**DESCRIPTION OF THE TASK:** In the data below, the answer is the run of lines from the line containing "All nodes in" through the line containing "presenting a clear", both included; print it exactly and nothing else.

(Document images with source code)

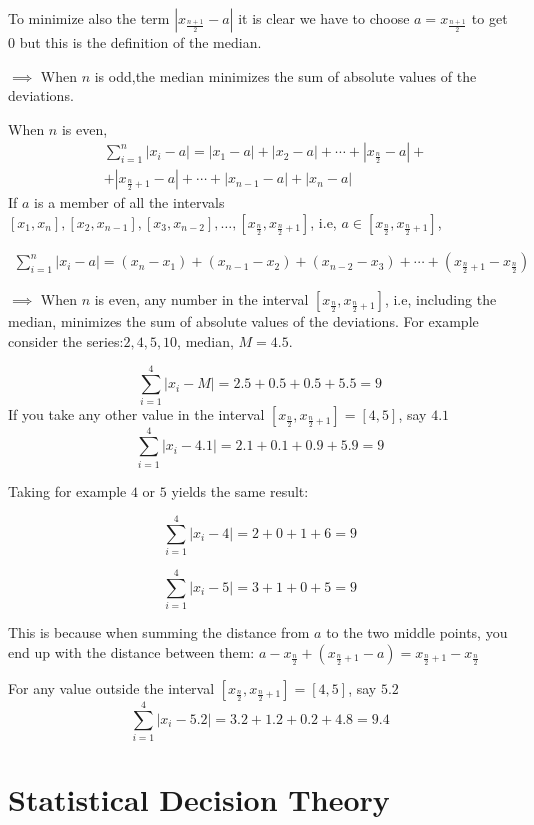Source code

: \documentclass[12pt, letterpaper]{article}
\theoremstyle{definition}
\begin{document}
To minimize also the term $\left|x_{\tfrac{n+1}{2}}-a \right|$ it is clear we have to choose $a=x_{\tfrac{n+1}{2}}$ to get $0$ but this is the definition of the median.

$\implies$ When $n$ is odd,the median minimizes the sum of absolute values of the deviations.

When $n$ is even,
\begin{equation}
\begin{aligned}
&\sum_{i=1}^n|x_i-a|=|x_1-a|+|x_2-a|+\cdots+|x_{\tfrac{n}{2}}-a|+\\
&+|x_{\tfrac{n}{2}+1}-a|+ \cdots+|x_{n-1}-a|+|x_n-a|
\end{aligned}
\end{equation}
If $a$ is a member of all the intervals $[x_1,x_n], [x_2,x_{n-1}], [x_3,x_{n-2}], \ldots, \left[x_{\tfrac{n}{2}},x_{\tfrac{n}{2}+1}\right]$, i.e, $a\in\left[x_{\tfrac{n}{2}},x_{\tfrac{n}{2}+1}\right]$,

\begin{align}
\sum_{i=1}^n|x_i-a|=(x_n-x_1)+(x_{n-1}-x_2)+(x_{n-2}-x_3)+\cdots + \left(x_{\tfrac{n}{2}+1}-x_{\tfrac{n}{2}}\right)
\end{align}

$\implies$ When $n$ is even, any number in the interval $[x_{\tfrac{n}{2}},x_{\tfrac{n}{2}+1}]$, i.e, including the median, minimizes the sum of absolute values of the deviations. For example consider the series:$2, 4, 5, 10$, median, $M=4.5$.

$$
\sum_{i=1}^4|x_i-M|=2.5+0.5+0.5+5.5=9
$$
If you take any other value in the interval $\left[x_{\tfrac{n}{2}},x_{\tfrac{n}{2} + 1} \right] =[4,5]$, say $4.1$
$$
\sum_{i=1}^4|x_i-4.1|=2.1+0.1+0.9+5.9=9
$$

Taking for example $4$ or $5$ yields the same result:

$$
\sum_{i=1}^4|x_i-4|=2+0+1+6=9
$$

$$
\sum_{i=1}^4|x_i-5|=3+1+0+5=9
$$

This is because when summing the distance from $a$ to the two middle points, you end up with the distance between them: $a-x_{\tfrac{n}{2}}+(x_{\tfrac{n}{2}+1}-a) = x_{\tfrac{n}{2}+1}-x_{\tfrac{n}{2}}$

For any value outside the interval $\left[x_{\tfrac{n}{2}},x_{\tfrac{n}{2}+1}\right]=[4,5]$, say $5.2$
$$
\sum_{i=1}^4|x_i-5.2|=3.2+1.2+0.2+4.8=9.4
$$

\section{Statistical Decision Theory}
\end{document}
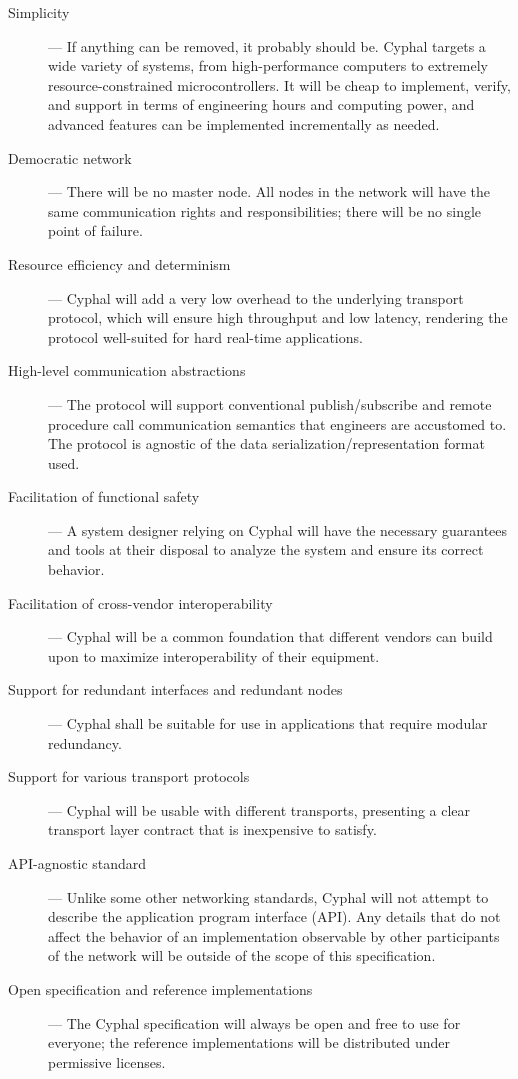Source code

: \begin{description}
    \item[Simplicity] --- If anything can be removed, it probably should be. Cyphal targets a wide variety of systems,
    from high-performance computers to extremely resource-constrained microcontrollers.
    It will be cheap to implement, verify, and support in terms of engineering hours and computing power,
    and advanced features can be implemented incrementally as needed.

    \item[Democratic network] --- There will be no master node.
    All nodes in the network will have the same communication rights and responsibilities;
    there will be no single point of failure.

    \item[Resource efficiency and determinism] --- Cyphal will add a very low overhead to the underlying
    transport protocol, which will ensure high throughput and low latency, rendering the protocol well-suited
    for hard real-time applications.

    \item[High-level communication abstractions] --- The protocol will support conventional publish/subscribe
    and remote procedure call communication semantics that engineers are accustomed to.
    The protocol is agnostic of the data serialization/representation format used.

    \item[Facilitation of functional safety] --- A system designer relying on Cyphal will have the necessary
    guarantees and tools at their disposal to analyze the system and ensure its correct behavior.

    \item[Facilitation of cross-vendor interoperability] --- Cyphal will be a common foundation that
    different vendors can build upon to maximize interoperability of their equipment.

    \item[Support for redundant interfaces and redundant nodes] --- Cyphal shall be suitable for use in
    applications that require modular redundancy.

    \item[Support for various transport protocols] --- Cyphal will be usable with different transports,
    presenting a clear transport layer contract that is inexpensive to satisfy.

    \item[API-agnostic standard] --- Unlike some other networking standards, Cyphal will not attempt to describe
    the application program interface (API). Any details that do not affect the behavior of an implementation
    observable by other participants of the network will be outside of the scope of this specification.

    \item[Open specification and reference implementations] --- The Cyphal specification will always be open and
    free to use for everyone; the reference implementations will be distributed under permissive licenses.
\end{description}

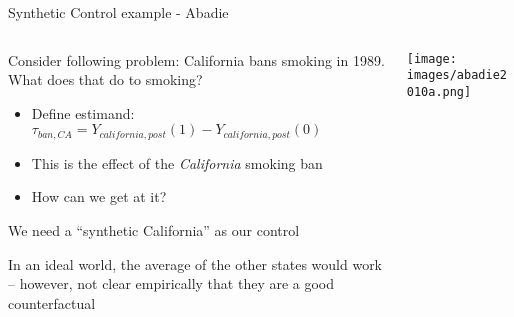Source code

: \documentclass[notes,11pt, aspectratio=169]{beamer}
\newenvironment{wideitemize}{\itemize\addtolength{\itemsep}{10pt}}{\enditemize}
\begin{document}
\begin{frame}{Synthetic Control example - Abadie }
  \begin{columns}[T] %
    \begin{column}{0.5\textwidth}
      \begin{wideitemize}
      \item Consider following problem: California bans smoking in 1989. What does that do to smoking?
        \begin{itemize}
        \item Define estimand: $\tau_{ban,CA} = Y_{california, post}(1) - Y_{california, post}(0)$
        \item This is the effect of the \emph{California} smoking ban 
        \item How can we get at it? 
        \end{itemize}
      \item We need a ``synthetic California'' as our control
      \item In an ideal world, the average of the other states would
        work -- however, not clear empirically that they are a good
        counterfactual
      \end{wideitemize}
    \end{column}%
    \hfill%
    \begin{column}{.5\textwidth}
      \texttt{[image: images/abadie2010a.png]}
    \end{column}%
  \end{columns}
\end{frame}
\end{document}
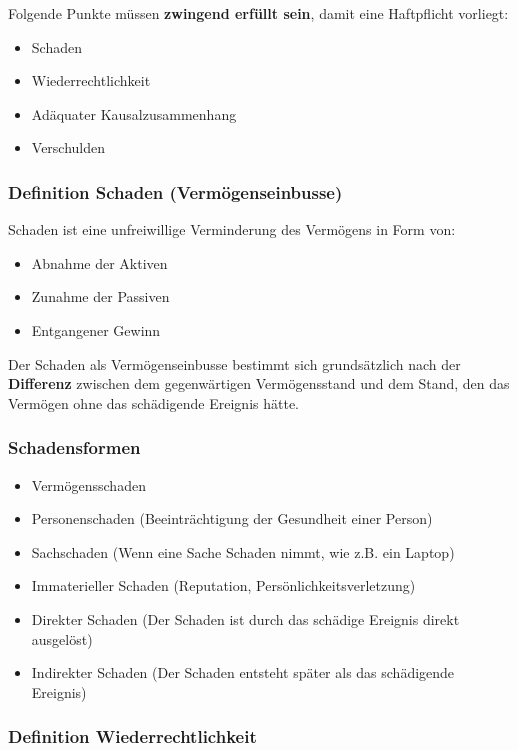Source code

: Folgende Punkte müssen \textbf{zwingend erfüllt sein}, damit eine Haftpflicht
vorliegt:

\begin{itemize}
\tightlist
\item Schaden
\item Wiederrechtlichkeit
\item Adäquater Kausalzusammenhang
\item Verschulden
\end{itemize}


\subsubsection{Definition Schaden (Vermögenseinbusse)}

Schaden ist eine unfreiwillige Verminderung des Vermögens in Form von:
\begin{itemize}
	\tightlist
	\item Abnahme der Aktiven
	\item Zunahme der Passiven
	\item Entgangener Gewinn
\end{itemize}

Der Schaden als Vermögenseinbusse bestimmt sich grundsätzlich nach
der \textbf{Differenz} zwischen dem gegenwärtigen Vermögensstand und dem Stand,
den das Vermögen ohne das schädigende Ereignis hätte.


\subsubsection{Schadensformen}

\begin{itemize}
	\tightlist
	\item Vermögensschaden
	\item Personenschaden (Beeinträchtigung der Gesundheit einer Person)
	\item Sachschaden (Wenn eine Sache Schaden nimmt, wie z.B. ein Laptop)
	\item Immaterieller Schaden (Reputation, Persönlichkeitsverletzung)
	\item Direkter Schaden (Der Schaden ist durch das schädige Ereignis direkt
	ausgelöst)
	\item Indirekter Schaden (Der Schaden entsteht später als das schädigende
	Ereignis)
\end{itemize}


\subsubsection{Definition Wiederrechtlichkeit}

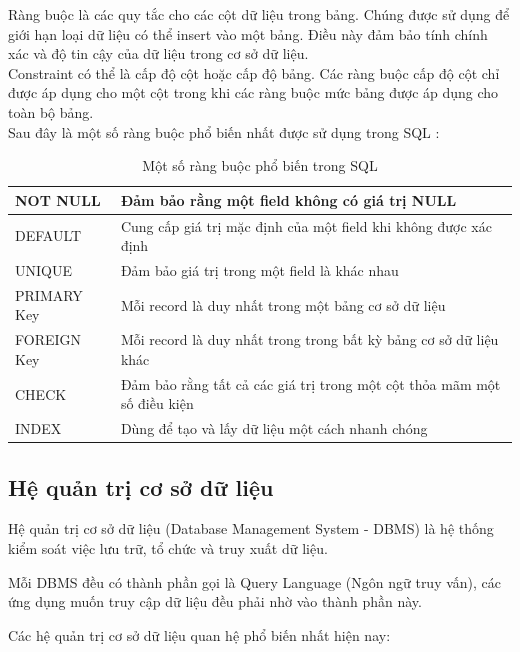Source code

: Ràng buộc là các quy tắc cho các cột dữ liệu trong bảng. Chúng được sử dụng để giới hạn loại dữ liệu có thể insert vào một bảng. Điều này đảm bảo tính chính xác và độ tin cậy của dữ liệu trong cơ sở dữ liệu.\\
Constraint có thể là cấp độ cột hoặc cấp độ bảng. Các ràng buộc cấp độ cột chỉ được áp dụng cho một
cột trong khi các ràng buộc mức bảng được áp dụng cho toàn bộ bảng.\\
Sau đây là một số ràng buộc phổ biến nhất được sử dụng trong SQL :\\
\begin{table}[H]
    \centering
    \begin{tabular}{|l|l|}
        \hline
         NOT NULL&Đảm bảo rằng một field không có giá trị NULL  \\
         \hline
         DEFAULT&Cung cấp giá trị mặc định của một field khi không được xác định\\
         \hline
         UNIQUE&Đảm bảo giá trị trong một field là khác nhau\\
         \hline
         PRIMARY Key&Mỗi record là duy nhất trong một bảng cơ sở dữ liệu\\
         \hline
         FOREIGN Key&Mỗi record là duy nhất trong trong bất kỳ bảng cơ sở dữ liệu khác\\
         \hline
         CHECK&Đảm bảo rằng tất cả các giá trị trong một cột thỏa mãm một số điều kiện\\
         \hline
         INDEX&Dùng để tạo và lấy dữ liệu một cách nhanh chóng\\
         \hline
    \end{tabular}
    \caption{Một số ràng buộc phổ biến trong SQL}
\end{table}
\subsection{Hệ quản trị cơ sở dữ liệu}

Hệ quản trị cơ sở dữ liệu (Database Management System - DBMS) là hệ thống kiểm soát việc lưu trữ, tổ chức và truy xuất dữ liệu.

Mỗi DBMS đều có thành phần gọi là Query Language (Ngôn ngữ truy vấn), các ứng dụng muốn truy cập dữ liệu đều phải nhờ vào thành phần này.

Các hệ quản trị cơ sở dữ liệu quan hệ phổ biến nhất hiện nay:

**OUTPUT BELOW:**
    All nodes in the network will have the same communication rights and responsibilities;
    there will be no single point of failure.

    \item[Resource efficiency and determinism] --- Cyphal will add a very low overhead to the underlying
    transport protocol, which will ensure high throughput and low latency, rendering the protocol well-suited
    for hard real-time applications.

    \item[High-level communication abstractions] --- The protocol will support conventional publish/subscribe
    and remote procedure call communication semantics that engineers are accustomed to.
    The protocol is agnostic of the data serialization/representation format used.

    \item[Facilitation of functional safety] --- A system designer relying on Cyphal will have the necessary
    guarantees and tools at their disposal to analyze the system and ensure its correct behavior.

    \item[Facilitation of cross-vendor interoperability] --- Cyphal will be a common foundation that
    different vendors can build upon to maximize interoperability of their equipment.

    \item[Support for redundant interfaces and redundant nodes] --- Cyphal shall be suitable for use in
    applications that require modular redundancy.

    \item[Support for various transport protocols] --- Cyphal will be usable with different transports,
    presenting a clear transport layer contract that is inexpensive to satisfy.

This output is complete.